Ken Clausen

Personal information
- Nationality: American
- Height: 74 in (190 cm)
- Weight: 195 lb (88 kg; 13 st 13 lb)

Sport
- Position: Defense
- MLL teams: Florida Launch
- NCAA team: University of Virginia

Career highlights
- 2008, 2009, 2010 NCAA Final Four; 2008, 2009, 2010 USILA 1st Team All American;

= Ken Clausen =

American lacrosse player

Kenneth Clausen was an All American college lacrosse and former professional lacrosse player, defenseman.

Ken Clausen was the number one ranked defenseman and number ten overall recruit in the country according to Inside Lacrosse.
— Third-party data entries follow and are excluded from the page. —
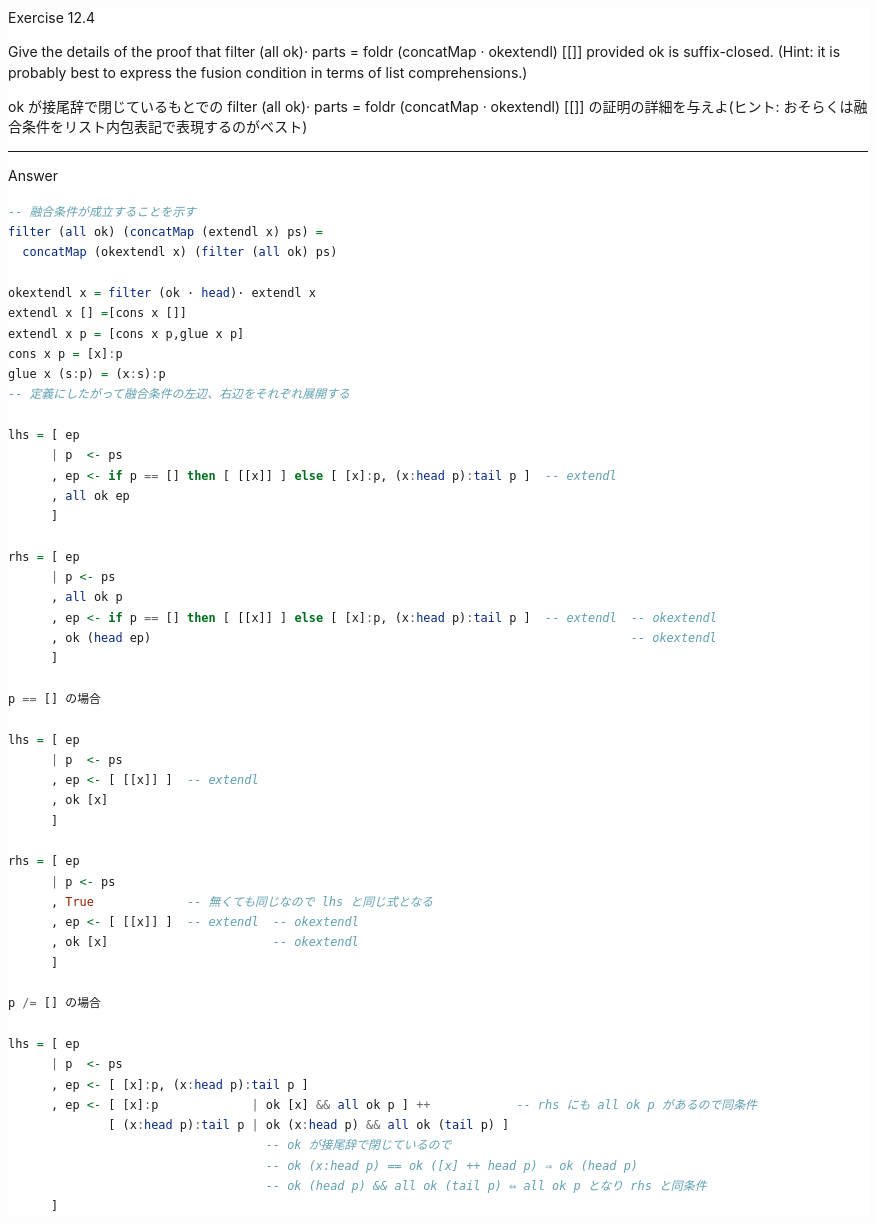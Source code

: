 Exercise 12.4

Give the details of the proof that
filter (all ok)· parts = foldr (concatMap · okextendl) [[]]
provided ok is suffix-closed.
(Hint: it is probably best to express the fusion condition in terms of list comprehensions.)

ok が接尾辞で閉じているもとでの
filter (all ok)· parts = foldr (concatMap · okextendl) [[]]
の証明の詳細を与えよ(ヒント: おそらくは融合条件をリスト内包表記で表現するのがベスト)

---

Answer

```haskell
-- 融合条件が成立することを示す
filter (all ok) (concatMap (extendl x) ps) =
  concatMap (okextendl x) (filter (all ok) ps)

okextendl x = filter (ok · head)· extendl x
extendl x [] =[cons x []]
extendl x p = [cons x p,glue x p]
cons x p = [x]:p
glue x (s:p) = (x:s):p
-- 定義にしたがって融合条件の左辺、右辺をそれぞれ展開する

lhs = [ ep
      | p  <- ps
      , ep <- if p == [] then [ [[x]] ] else [ [x]:p, (x:head p):tail p ]  -- extendl
      , all ok ep
      ]

rhs = [ ep
      | p <- ps
      , all ok p
      , ep <- if p == [] then [ [[x]] ] else [ [x]:p, (x:head p):tail p ]  -- extendl  -- okextendl
      , ok (head ep)                                                                   -- okextendl
      ]

p == [] の場合

lhs = [ ep
      | p  <- ps
      , ep <- [ [[x]] ]  -- extendl
      , ok [x]
      ]

rhs = [ ep
      | p <- ps
      , True             -- 無くても同じなので lhs と同じ式となる
      , ep <- [ [[x]] ]  -- extendl  -- okextendl
      , ok [x]                       -- okextendl
      ]

p /= [] の場合

lhs = [ ep
      | p  <- ps
      , ep <- [ [x]:p, (x:head p):tail p ]
      , ep <- [ [x]:p             | ok [x] && all ok p ] ++            -- rhs にも all ok p があるので同条件
              [ (x:head p):tail p | ok (x:head p) && all ok (tail p) ]
                                    -- ok が接尾辞で閉じているので
                                    -- ok (x:head p) == ok ([x] ++ head p) ⇒ ok (head p)
                                    -- ok (head p) && all ok (tail p) ⇔ all ok p となり rhs と同条件
      ]
```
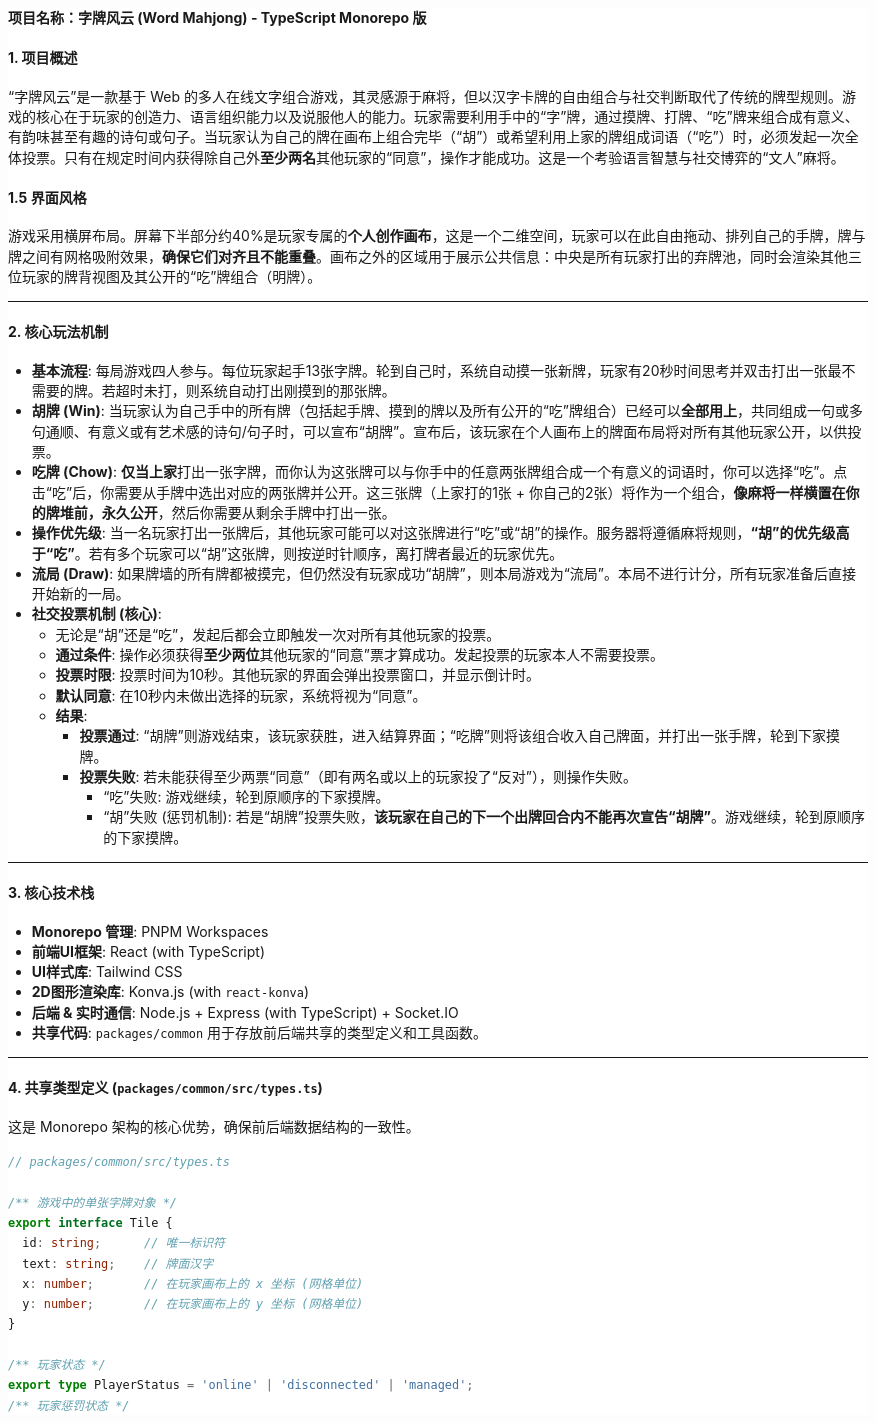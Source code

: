 **项目名称：字牌风云 (Word Mahjong) - TypeScript Monorepo 版**

#### **1. 项目概述**

“字牌风云”是一款基于 Web 的多人在线文字组合游戏，其灵感源于麻将，但以汉字卡牌的自由组合与社交判断取代了传统的牌型规则。游戏的核心在于玩家的创造力、语言组织能力以及说服他人的能力。玩家需要利用手中的“字”牌，通过摸牌、打牌、“吃”牌来组合成有意义、有韵味甚至有趣的诗句或句子。当玩家认为自己的牌在画布上组合完毕（“胡”）或希望利用上家的牌组成词语（“吃”）时，必须发起一次全体投票。只有在规定时间内获得除自己外**至少两名**其他玩家的“同意”，操作才能成功。这是一个考验语言智慧与社交博弈的“文人”麻将。

#### **1.5 界面风格**

游戏采用横屏布局。屏幕下半部分约40%是玩家专属的**个人创作画布**，这是一个二维空间，玩家可以在此自由拖动、排列自己的手牌，牌与牌之间有网格吸附效果，**确保它们对齐且不能重叠**。画布之外的区域用于展示公共信息：中央是所有玩家打出的弃牌池，同时会渲染其他三位玩家的牌背视图及其公开的“吃”牌组合（明牌）。

---

#### **2. 核心玩法机制**

* **基本流程**: 每局游戏四人参与。每位玩家起手13张字牌。轮到自己时，系统自动摸一张新牌，玩家有20秒时间思考并双击打出一张最不需要的牌。若超时未打，则系统自动打出刚摸到的那张牌。
* **胡牌 (Win)**: 当玩家认为自己手中的所有牌（包括起手牌、摸到的牌以及所有公开的“吃”牌组合）已经可以**全部用上**，共同组成一句或多句通顺、有意义或有艺术感的诗句/句子时，可以宣布“胡牌”。宣布后，该玩家在个人画布上的牌面布局将对所有其他玩家公开，以供投票。
* **吃牌 (Chow)**: **仅当上家**打出一张字牌，而你认为这张牌可以与你手中的任意两张牌组合成一个有意义的词语时，你可以选择“吃”。点击“吃”后，你需要从手牌中选出对应的两张牌并公开。这三张牌（上家打的1张 + 你自己的2张）将作为一个组合，**像麻将一样横置在你的牌堆前，永久公开**，然后你需要从剩余手牌中打出一张。
* **操作优先级**: 当一名玩家打出一张牌后，其他玩家可能可以对这张牌进行“吃”或“胡”的操作。服务器将遵循麻将规则，**“胡”的优先级高于“吃”**。若有多个玩家可以“胡”这张牌，则按逆时针顺序，离打牌者最近的玩家优先。
* **流局 (Draw)**: 如果牌墙的所有牌都被摸完，但仍然没有玩家成功“胡牌”，则本局游戏为“流局”。本局不进行计分，所有玩家准备后直接开始新的一局。
* **社交投票机制 (核心)**:
  * 无论是“胡”还是“吃”，发起后都会立即触发一次对所有其他玩家的投票。
  * **通过条件**: 操作必须获得**至少两位**其他玩家的“同意”票才算成功。发起投票的玩家本人不需要投票。
  * **投票时限**: 投票时间为10秒。其他玩家的界面会弹出投票窗口，并显示倒计时。
  * **默认同意**: 在10秒内未做出选择的玩家，系统将视为“同意”。
  * **结果**:
    * **投票通过**: “胡牌”则游戏结束，该玩家获胜，进入结算界面；“吃牌”则将该组合收入自己牌面，并打出一张手牌，轮到下家摸牌。
    * **投票失败**: 若未能获得至少两票“同意”（即有两名或以上的玩家投了“反对”），则操作失败。
      * “吃”失败: 游戏继续，轮到原顺序的下家摸牌。
      * “胡”失败 (惩罚机制): 若是“胡牌”投票失败，**该玩家在自己的下一个出牌回合内不能再次宣告“胡牌”**。游戏继续，轮到原顺序的下家摸牌。

---

#### **3. 核心技术栈**

* **Monorepo 管理**: PNPM Workspaces
* **前端UI框架**: React (with TypeScript)
* **UI样式库**: Tailwind CSS
* **2D图形渲染库**: Konva.js (with `react-konva`)
* **后端 & 实时通信**: Node.js + Express (with TypeScript) + Socket.IO
* **共享代码**: `packages/common` 用于存放前后端共享的类型定义和工具函数。

---

#### **4. 共享类型定义 (`packages/common/src/types.ts`)**

这是 Monorepo 架构的核心优势，确保前后端数据结构的一致性。

```typescript
// packages/common/src/types.ts

/** 游戏中的单张字牌对象 */
export interface Tile {
  id: string;      // 唯一标识符
  text: string;    // 牌面汉字
  x: number;       // 在玩家画布上的 x 坐标 (网格单位)
  y: number;       // 在玩家画布上的 y 坐标 (网格单位)
}

/** 玩家状态 */
export type PlayerStatus = 'online' | 'disconnected' | 'managed';
/** 玩家惩罚状态 */
```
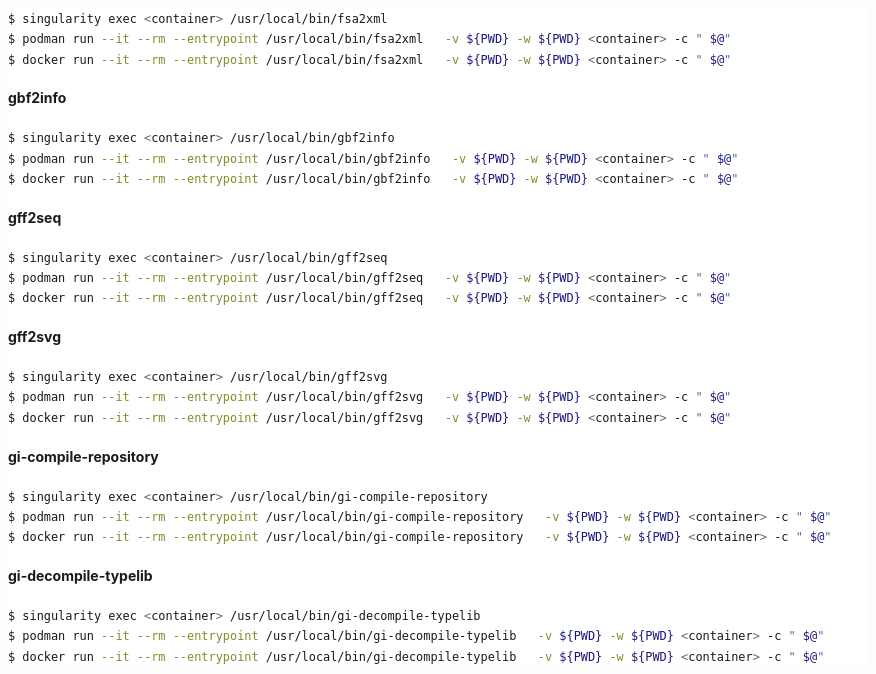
 ```bash
$ singularity exec <container> /usr/local/bin/fsa2xml
$ podman run --it --rm --entrypoint /usr/local/bin/fsa2xml   -v ${PWD} -w ${PWD} <container> -c " $@"
$ docker run --it --rm --entrypoint /usr/local/bin/fsa2xml   -v ${PWD} -w ${PWD} <container> -c " $@"
```


#### gbf2info

```bash
$ singularity exec <container> /usr/local/bin/gbf2info
$ podman run --it --rm --entrypoint /usr/local/bin/gbf2info   -v ${PWD} -w ${PWD} <container> -c " $@"
$ docker run --it --rm --entrypoint /usr/local/bin/gbf2info   -v ${PWD} -w ${PWD} <container> -c " $@"
```


#### gff2seq

```bash
$ singularity exec <container> /usr/local/bin/gff2seq
$ podman run --it --rm --entrypoint /usr/local/bin/gff2seq   -v ${PWD} -w ${PWD} <container> -c " $@"
$ docker run --it --rm --entrypoint /usr/local/bin/gff2seq   -v ${PWD} -w ${PWD} <container> -c " $@"
```


#### gff2svg

```bash
$ singularity exec <container> /usr/local/bin/gff2svg
$ podman run --it --rm --entrypoint /usr/local/bin/gff2svg   -v ${PWD} -w ${PWD} <container> -c " $@"
$ docker run --it --rm --entrypoint /usr/local/bin/gff2svg   -v ${PWD} -w ${PWD} <container> -c " $@"
```


#### gi-compile-repository

```bash
$ singularity exec <container> /usr/local/bin/gi-compile-repository
$ podman run --it --rm --entrypoint /usr/local/bin/gi-compile-repository   -v ${PWD} -w ${PWD} <container> -c " $@"
$ docker run --it --rm --entrypoint /usr/local/bin/gi-compile-repository   -v ${PWD} -w ${PWD} <container> -c " $@"
```


#### gi-decompile-typelib

```bash
$ singularity exec <container> /usr/local/bin/gi-decompile-typelib
$ podman run --it --rm --entrypoint /usr/local/bin/gi-decompile-typelib   -v ${PWD} -w ${PWD} <container> -c " $@"
$ docker run --it --rm --entrypoint /usr/local/bin/gi-decompile-typelib   -v ${PWD} -w ${PWD} <container> -c " $@"
```
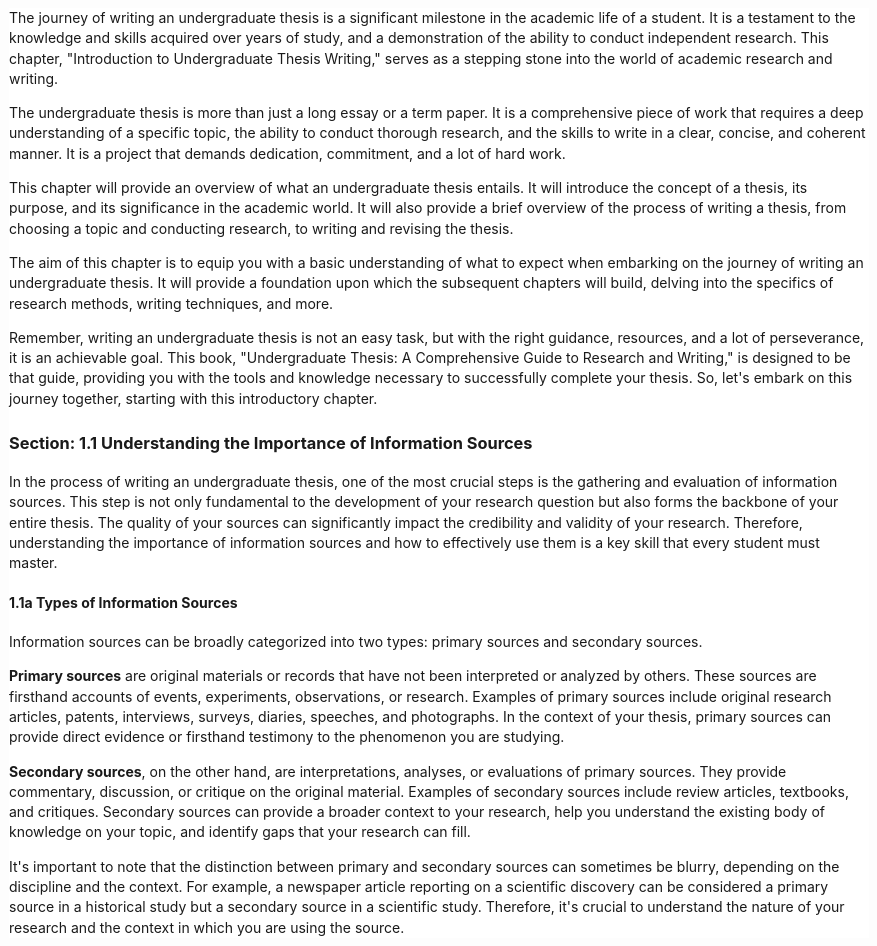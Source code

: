 The journey of writing an undergraduate thesis is a significant milestone in the academic life of a student. It is a testament to the knowledge and skills acquired over years of study, and a demonstration of the ability to conduct independent research. This chapter, "Introduction to Undergraduate Thesis Writing," serves as a stepping stone into the world of academic research and writing.

The undergraduate thesis is more than just a long essay or a term paper. It is a comprehensive piece of work that requires a deep understanding of a specific topic, the ability to conduct thorough research, and the skills to write in a clear, concise, and coherent manner. It is a project that demands dedication, commitment, and a lot of hard work.

This chapter will provide an overview of what an undergraduate thesis entails. It will introduce the concept of a thesis, its purpose, and its significance in the academic world. It will also provide a brief overview of the process of writing a thesis, from choosing a topic and conducting research, to writing and revising the thesis.

The aim of this chapter is to equip you with a basic understanding of what to expect when embarking on the journey of writing an undergraduate thesis. It will provide a foundation upon which the subsequent chapters will build, delving into the specifics of research methods, writing techniques, and more.

Remember, writing an undergraduate thesis is not an easy task, but with the right guidance, resources, and a lot of perseverance, it is an achievable goal. This book, "Undergraduate Thesis: A Comprehensive Guide to Research and Writing," is designed to be that guide, providing you with the tools and knowledge necessary to successfully complete your thesis. So, let's embark on this journey together, starting with this introductory chapter.

### Section: 1.1 Understanding the Importance of Information Sources

In the process of writing an undergraduate thesis, one of the most crucial steps is the gathering and evaluation of information sources. This step is not only fundamental to the development of your research question but also forms the backbone of your entire thesis. The quality of your sources can significantly impact the credibility and validity of your research. Therefore, understanding the importance of information sources and how to effectively use them is a key skill that every student must master.

#### 1.1a Types of Information Sources

Information sources can be broadly categorized into two types: primary sources and secondary sources. 

**Primary sources** are original materials or records that have not been interpreted or analyzed by others. These sources are firsthand accounts of events, experiments, observations, or research. Examples of primary sources include original research articles, patents, interviews, surveys, diaries, speeches, and photographs. In the context of your thesis, primary sources can provide direct evidence or firsthand testimony to the phenomenon you are studying.

**Secondary sources**, on the other hand, are interpretations, analyses, or evaluations of primary sources. They provide commentary, discussion, or critique on the original material. Examples of secondary sources include review articles, textbooks, and critiques. Secondary sources can provide a broader context to your research, help you understand the existing body of knowledge on your topic, and identify gaps that your research can fill.

It's important to note that the distinction between primary and secondary sources can sometimes be blurry, depending on the discipline and the context. For example, a newspaper article reporting on a scientific discovery can be considered a primary source in a historical study but a secondary source in a scientific study. Therefore, it's crucial to understand the nature of your research and the context in which you are using the source.
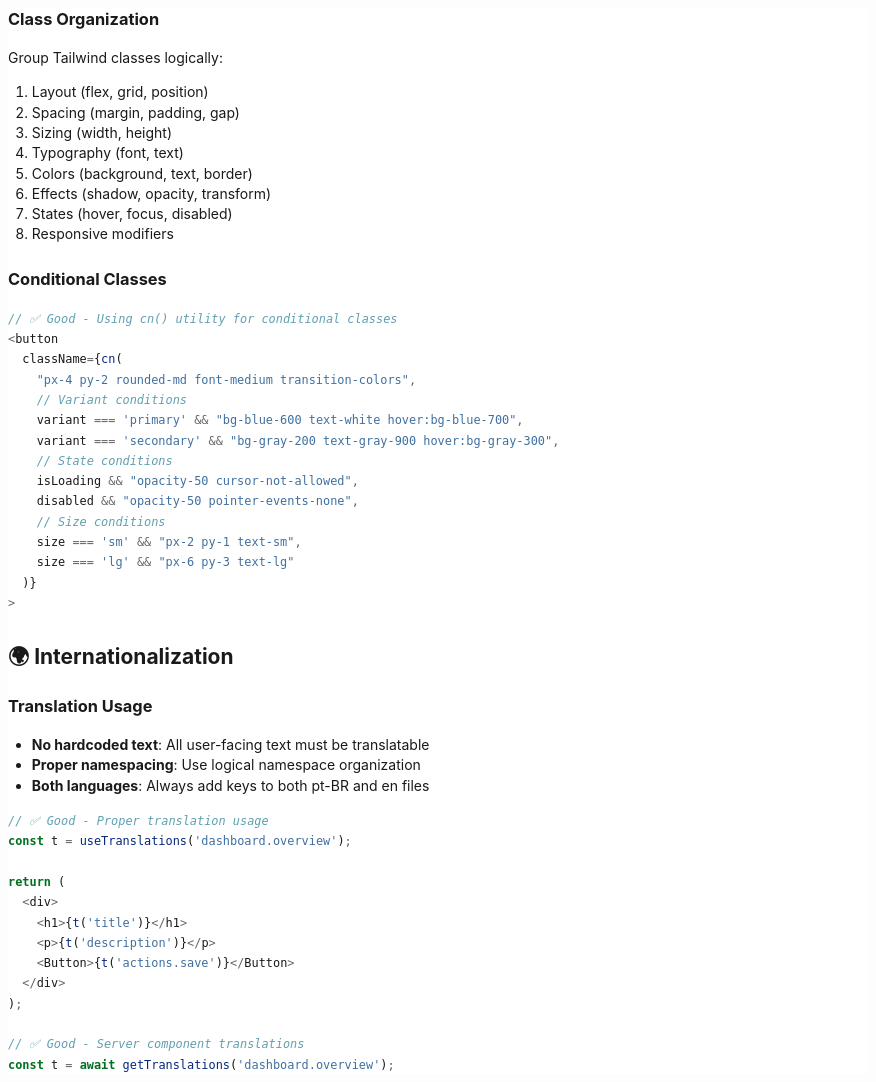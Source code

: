 ### Class Organization
Group Tailwind classes logically:
1. Layout (flex, grid, position)
2. Spacing (margin, padding, gap)
3. Sizing (width, height)
4. Typography (font, text)
5. Colors (background, text, border)
6. Effects (shadow, opacity, transform)
7. States (hover, focus, disabled)
8. Responsive modifiers

### Conditional Classes
```typescript
// ✅ Good - Using cn() utility for conditional classes
<button 
  className={cn(
    "px-4 py-2 rounded-md font-medium transition-colors",
    // Variant conditions
    variant === 'primary' && "bg-blue-600 text-white hover:bg-blue-700",
    variant === 'secondary' && "bg-gray-200 text-gray-900 hover:bg-gray-300",
    // State conditions
    isLoading && "opacity-50 cursor-not-allowed",
    disabled && "opacity-50 pointer-events-none",
    // Size conditions
    size === 'sm' && "px-2 py-1 text-sm",
    size === 'lg' && "px-6 py-3 text-lg"
  )}
>
```

## 🌍 Internationalization

### Translation Usage
- **No hardcoded text**: All user-facing text must be translatable
- **Proper namespacing**: Use logical namespace organization
- **Both languages**: Always add keys to both pt-BR and en files

```typescript
// ✅ Good - Proper translation usage
const t = useTranslations('dashboard.overview');

return (
  <div>
    <h1>{t('title')}</h1>
    <p>{t('description')}</p>
    <Button>{t('actions.save')}</Button>
  </div>
);

// ✅ Good - Server component translations
const t = await getTranslations('dashboard.overview');
```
Originally committed to Duke University, Clausen reconsidered this decision after the Duke Lacrosse scandal.

On October 29, 2005, Clausen blocked Blair Academy student Kurt Socha out of bounds while playing American football, resulting in a loose helmet malfunction and subsequent mouth-guard choking, which resulted in the death of Socha despite immediate helicopter medivac response.

Clausen graduated from The Hill School in 2006.

During his senior year at the University of Virginia, Clausen started Lacrosse Mustache Madness which raises money for the HEADstrong Foundation.

Clausen was selected fifth overall in 2010 draft by the Denver Outlaws. He was acquired as a first round selection in the 2016 MLL Supplemental Draft by the Florida Launch.